FunctionEx<Log, String> keyFn = l -> l.service();
FunctionEx<Log, byte[]> valueFn = l -> l.message().getBytes();
Sink<Log> sink = KinesisSinks.kinesis("stream", keyFn, valueFn).build();

p.readFrom(Sources.files("home/logs")) //read lines of text from log files
 .map(line -> LogParser.parse(line))   //parse lines into Log data objects
 .writeTo(sink);                       //write Log objects out to Kinesis

To use the Kinesis connectors, make sure the hazelcast-jet-kinesis module is present in the lib directory and add the following dependency to your application:

  • Gradle

  • Maven

compile 'com.hazelcast.jet:hazelcast-jet-kinesis:5.5.1'
<dependency>
  <groupId>com.hazelcast.jet</groupId>
  <artifactId>hazelcast-jet-kinesis</artifactId>
  <version>5.5.1</version>
</dependency>

Fault-tolerance

Amazon Kinesis persists the data and it’s possible to replay it (on a per-shard basis). This enables fault tolerance. If a job has a processing guarantee configured, then Hazelcast will periodically save the current shard offsets and then replay from the saved offsets when the job is restarted. If no processing guarantee is enabled, the source will start reading from the oldest available data, determined by the KDS retention period (defaults to 24 hours, can be as long as 365 days).

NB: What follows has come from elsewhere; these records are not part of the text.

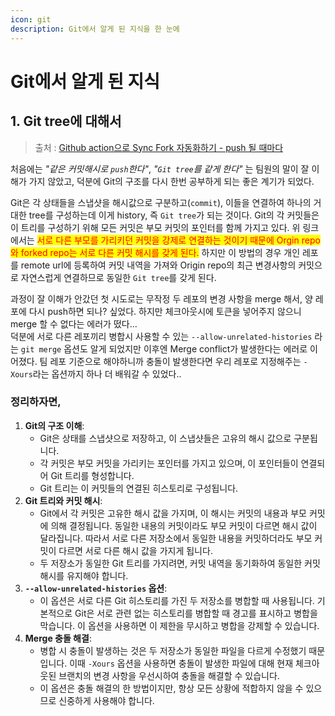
 ```yaml
---
icon: git
description: Git에서 알게 된 지식을 한 눈에
---
```


# Git에서 알게 된 지식

## 1. Git tree에 대해서

> 출처 : [Github action으로 Sync Fork 자동화하기 - push 될 때마다](https://velog.io/@charming-l/Github-action%EC%9C%BC%EB%A1%9C-push-%EB%90%A0-%EB%95%8C%EB%A7%88%EB%8B%A4-%EC%9E%90%EB%8F%99%EC%9C%BC%EB%A1%9C-%EC%B5%9C%EC%8B%A0%ED%99%94%ED%95%98%EA%B8%B0to-forked-repo)

처음에는 _"같은 커밋해시로 `push`한다"_, _"`Git tree`를 같게 한다"_ 는 팀원의 말이 잘 이해가 가지 않았고, 덕분에 Git의 구조를 다시 한번 공부하게 되는 좋은 계기가 되었다.

Git은 각 상태들을 스냅샷을 해시값으로 구분하고(`commit`), 이들을 연결하여 하나의 거대한 tree를 구성하는데 이게 history, 즉 `Git tree`가 되는 것이다. Git의 각 커밋들은 이 트리를 구성하기 위해 모든 커밋은 부모 커밋의 포인터를 함께 가지고 있다. 위 링크에서는 <mark style="color:red;">서로 다른 부모를 가리키던 커밋을 강제로 연결하는 것이기 때문에 Orgin repo와 forked repo는 서로 다른 커밋 해시를 갖게 된다.</mark> 하지만 이 방법의 경우 개인 레포를 remote url에 등록하여 커밋 내역을 가져와 Origin repo의 최근 변경사항의 커밋으로 자연스럽게 연결하므로 동일한 `Git tree`를 갖게 된다.

과정이 잘 이해가 안갔던 첫 시도로는 무작정 두 레포의 변경 사항을 merge 해서, 양 레포에 다시 push하면 되나? 싶었다. 하지만 체크아웃시에 토큰을 넣어주지 않으니 merge 할 수 없다는 에러가 떴다...\
덕분에 서로 다른 레포끼리 병합시 사용할 수 있는 `--allow-unrelated-histories` 라는 `git merge` 옵션도 알게 되었지만 이후엔 Merge conflict가 발생한다는 에러로 이어졌다. 팀 레포 기준으로 해야하니까 충돌이 발생한다면 우리 레포로 지정해주는 `-Xours`라는 옵션까지 하나 더 배워갈 수 있었다..



### 정리하자면,

1. **Git의 구조 이해**:
   * Git은 상태를 스냅샷으로 저장하고, 이 스냅샷들은 고유의 해시 값으로 구분됩니다.
   * 각 커밋은 부모 커밋을 가리키는 포인터를 가지고 있으며, 이 포인터들이 연결되어 Git 트리를 형성합니다.
   * Git 트리는 이 커밋들의 연결된 히스토리로 구성됩니다.
2. **Git 트리와 커밋 해시**:
   * Git에서 각 커밋은 고유한 해시 값을 가지며, 이 해시는 커밋의 내용과 부모 커밋에 의해 결정됩니다. 동일한 내용의 커밋이라도 부모 커밋이 다르면 해시 값이 달라집니다. 따라서 서로 다른 저장소에서 동일한 내용을 커밋하더라도 부모 커밋이 다르면 서로 다른 해시 값을 가지게 됩니다.
   * 두 저장소가 동일한 Git 트리를 가지려면, 커밋 내역을 동기화하여 동일한 커밋 해시를 유지해야 합니다.
3. **`--allow-unrelated-histories` 옵션**:
   * 이 옵션은 서로 다른 Git 히스토리를 가진 두 저장소를 병합할 때 사용됩니다. 기본적으로 Git은 서로 관련 없는 히스토리를 병합할 때 경고를 표시하고 병합을 막습니다. 이 옵션을 사용하면 이 제한을 무시하고 병합을 강제할 수 있습니다.
4. **Merge 충돌 해결**:
   * 병합 시 충돌이 발생하는 것은 두 저장소가 동일한 파일을 다르게 수정했기 때문입니다. 이때 `-Xours` 옵션을 사용하면 충돌이 발생한 파일에 대해 현재 체크아웃된 브랜치의 변경 사항을 우선시하여 충돌을 해결할 수 있습니다.
   * 이 옵션은 충돌 해결의 한 방법이지만, 항상 모든 상황에 적합하지 않을 수 있으므로 신중하게 사용해야 합니다.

While the source is suitable for both at-least-once and exactly-once pipelines, the only processing guarantee the sink can support is at-least-once. This is caused by the lack of transaction support in Kinesis (can’t write data into it with transactional guarantees) and the AWS SDK occasionally causing data duplication on its own (see Producer Retries in the documentation).

Ordering

As stated before, Kinesis preserves the order of records with the same partition key (or, more generally, the order of records belonging to the same shard). However, neither the source nor the sink can fully uphold this guarantee.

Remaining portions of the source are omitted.